EXERCISE INPUT:
=-=-=
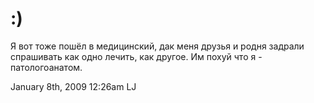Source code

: # :)

Я вот тоже пошёл в медицинский, дак меня друзья и родня задрали
спрашивать как одно лечить, как другое. Им похуй что я - патологоанатом.

<span id="timestamp"> January 8th, 2009 12:26am </span> <span
class="tag">LJ</span>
=-=-=
PROBLEM DETAILS:
Repeat the whole listing above word for word. Leave out the pictures.

WRITTEN RESPONSE:
Source code

: # :)

Я вот тоже пошёл в медицинский, дак меня друзья и родня задрали
спрашивать как одно лечить, как другое. Им похуй что я - патологоанатом.

<span id="timestamp"> January 8th, 2009 12:26am </span> <span
class="tag">LJ</span>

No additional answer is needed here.